Militants have attacked an army base in Indian-administered Kashmir, killing at least 17 soldiers, the army says.
All four of the attackers were killed. Carrying guns and grenades they stormed a base in Uri, close to the Line of Control with Pakistan in a pre-dawn ambush.
Indian Home Affairs Minister Rajnath Singh reacted by calling Pakistan a “terrorist state”.
It is the deadliest attack on security forces in Kashmir in two decades.
It comes as violent protests against Indian rule in the disputed region continue, with a strict curfew imposed.
More than 80 people, nearly all anti-government protesters, have died in more than two months of violence.
No group has claimed responsibility for the attack and Pakistan denied any role.

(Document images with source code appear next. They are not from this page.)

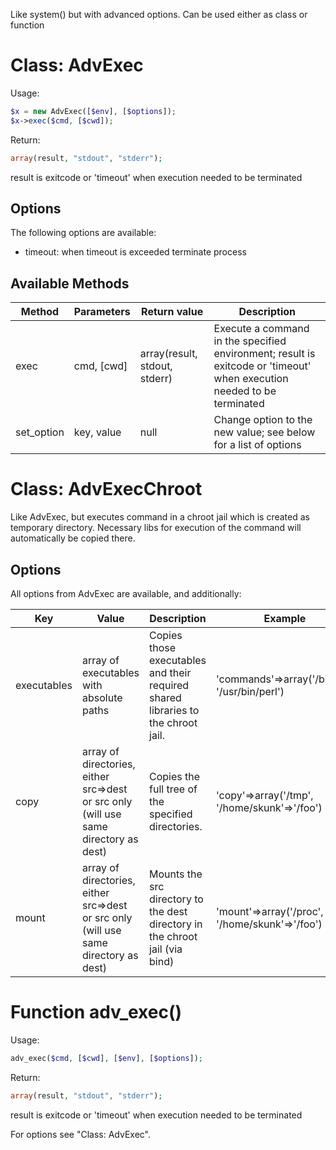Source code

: Like system() but with advanced options. Can be used either as class or function

Class: AdvExec
==============

Usage:
```php
$x = new AdvExec([$env], [$options]);
$x->exec($cmd, [$cwd]);
```

Return:
```php
array(result, "stdout", "stderr");
```

result is exitcode or 'timeout' when execution needed to be terminated


Options
-------

The following options are available:
* timeout: when timeout is exceeded terminate process

Available Methods
-----------------

| Method | Parameters | Return value | Description
|--------|------------|--------------|-------------
| exec | cmd, [cwd] | array(result, stdout, stderr) | Execute a command in the specified environment; result is exitcode or 'timeout' when execution needed to be terminated
| set_option | key, value | null | Change option to the new value; see below for a list of options

Class: AdvExecChroot
====================

Like AdvExec, but executes command in a chroot jail which is created as temporary directory. Necessary libs for execution of the command will automatically be copied there.

Options
-------

All options from AdvExec are available, and additionally:

| Key | Value | Description | Example
|-----|-------|-------------|---------
| executables | array of executables with absolute paths | Copies those executables and their required shared libraries to the chroot jail. | 'commands'=>array('/bin/sh', '/usr/bin/perl')
| copy | array of directories, either src=>dest or src only (will use same directory as dest) | Copies the full tree of the specified directories. | 'copy'=>array('/tmp', '/home/skunk'=>'/foo')
| mount | array of directories, either src=>dest or src only (will use same directory as dest) | Mounts the src directory to the dest directory in the chroot jail (via bind) | 'mount'=>array('/proc', '/home/skunk'=>'/foo')

Function adv_exec()
===================

Usage:
```php
adv_exec($cmd, [$cwd], [$env], [$options]);
```

Return:
```php
array(result, "stdout", "stderr");
```
result is exitcode or 'timeout' when execution needed to be terminated

For options see "Class: AdvExec".

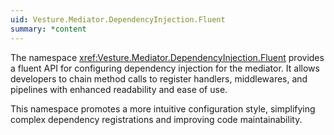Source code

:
 ```yaml
---
uid: Vesture.Mediator.DependencyInjection.Fluent
summary: *content
---
```


The namespace <xref:Vesture.Mediator.DependencyInjection.Fluent> provides a fluent API 
for configuring dependency injection for the mediator. It allows developers to chain method calls 
to register handlers, middlewares, and pipelines with enhanced readability and ease of use.

This namespace promotes a more intuitive configuration style, simplifying complex dependency 
registrations and improving code maintainability.
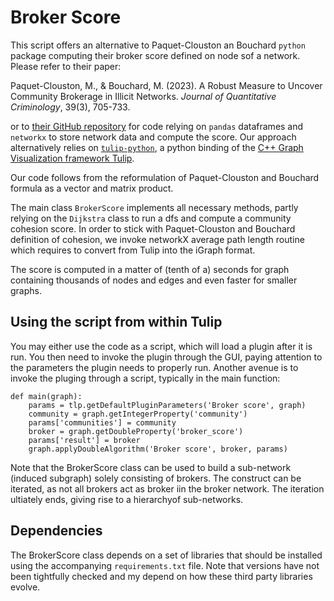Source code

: # Broker Score
This script offers an alternative to Paquet-Clouston an Bouchard `python` package computing their broker score defined on node sof a network. Please refer to their paper:

Paquet-Clouston, M., & Bouchard, M. (2023). A Robust Measure to Uncover Community Brokerage in Illicit Networks. _Journal of Quantitative Criminology_, 39(3), 705-733.

or to [their GitHub repository](https://github.com/Masarah/community_broker_score) for code relying on `pandas` dataframes and `networkx` to store network data and compute the score. Our approach alternatively relies on [`tulip-python`](https://pypi.org/project/tulip-python/), a python binding of the [C++ Graph Visualization framework Tulip](https://tulip.labri.fr/).

Our code follows from the reformulation of Paquet-Clouston and Bouchard formula as a vector and matrix product.

The main class `BrokerScore` implements all necessary methods, partly relying on the `Dijkstra` class to run a dfs and compute a community cohesion score. In order to stick with Paquet-Clouston and Bouchard definition of cohesion, we invoke networkX average path length routine which requires to convert from Tulip into the iGraph format.

The score is computed in a matter of (tenth of a) seconds for graph containing thousands of nodes and edges and even faster for smaller graphs.

## Using the script from within Tulip
You may either use the code as a script, which will load a plugin after it is run. You then need to invoke the plugin through the GUI, paying attention to the parameters the plugin needs to properly run. Another avenue is to invoke the pluging through a script, typically in the main function:
```
def main(graph):
    params = tlp.getDefaultPluginParameters('Broker score', graph)
    community = graph.getIntegerProperty('community')
    params['communities'] = community
    broker = graph.getDoubleProperty('broker_score')
    params['result'] = broker
    graph.applyDoubleAlgorithm('Broker score', broker, params)
```
Note that the BrokerScore class can be used to build a sub-network (induced subgraph) solely consisting of brokers. The construct can be iterated, as not all brokers act as broker iin the broker network. The iteration ultiately ends, giving rise to a hierarchyof sub-networks.

## Dependencies
The BrokerScore class depends on a set of libraries that should be installed using the accompanying `requirements.txt` file. Note that versions have not been tightfully checked and my depend on how these third party libraries evolve.



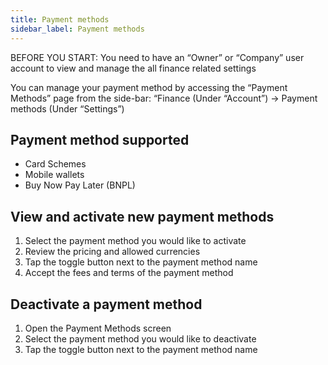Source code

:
 ```yaml
---
title: Payment methods
sidebar_label: Payment methods
---
```


BEFORE YOU START:
You need to have an “Owner” or “Company” user account to view and manage the all finance related settings

You can manage your payment method by accessing the “Payment Methods” page from the side-bar: “Finance (Under “Account”) -> Payment methods (Under “Settings”)

## Payment method supported

* Card Schemes
* Mobile wallets​
* Buy Now Pay Later (BNPL)

## View and activate new payment methods

1. Select the payment method you would like to activate
2. Review the pricing and allowed currencies
3. Tap the toggle button next to the payment method name
4. Accept the fees and terms of the payment method

## Deactivate a payment method

1. Open the Payment Methods screen
2. Select the payment method you would like to deactivate
3. Tap the toggle button next to the payment method name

“This is an old tactic of India. They immediately put the blame on Pakistan without investigation,” foreign ministry spokesman Nafees Zakaria told the BBC.
But Mr Singh said on Twitter that “there are definite and conclusive indications that the perpetrators of Uri attack were highly trained, heavily armed and specially equipped”.
“I am deeply disappointed with Pakistan’s continued and direct support to terrorism and terrorist groups,” he said.
UK Foreign Secretary Boris Johnson condemned the attack and said the UK “stands shoulder to shoulder with India in the fight against terrorism, and in bringing the perpetrators to justice”.
Both India and Pakistan claim all of Muslim-majority Kashmir but only control parts of it.
Indian army military operations head Lieutenant-General Ranbir Singh said there was evidence the attackers were members of an Islamist militant group in Pakistan.
The terrorists had some items which had Pakistani markings on,” he said.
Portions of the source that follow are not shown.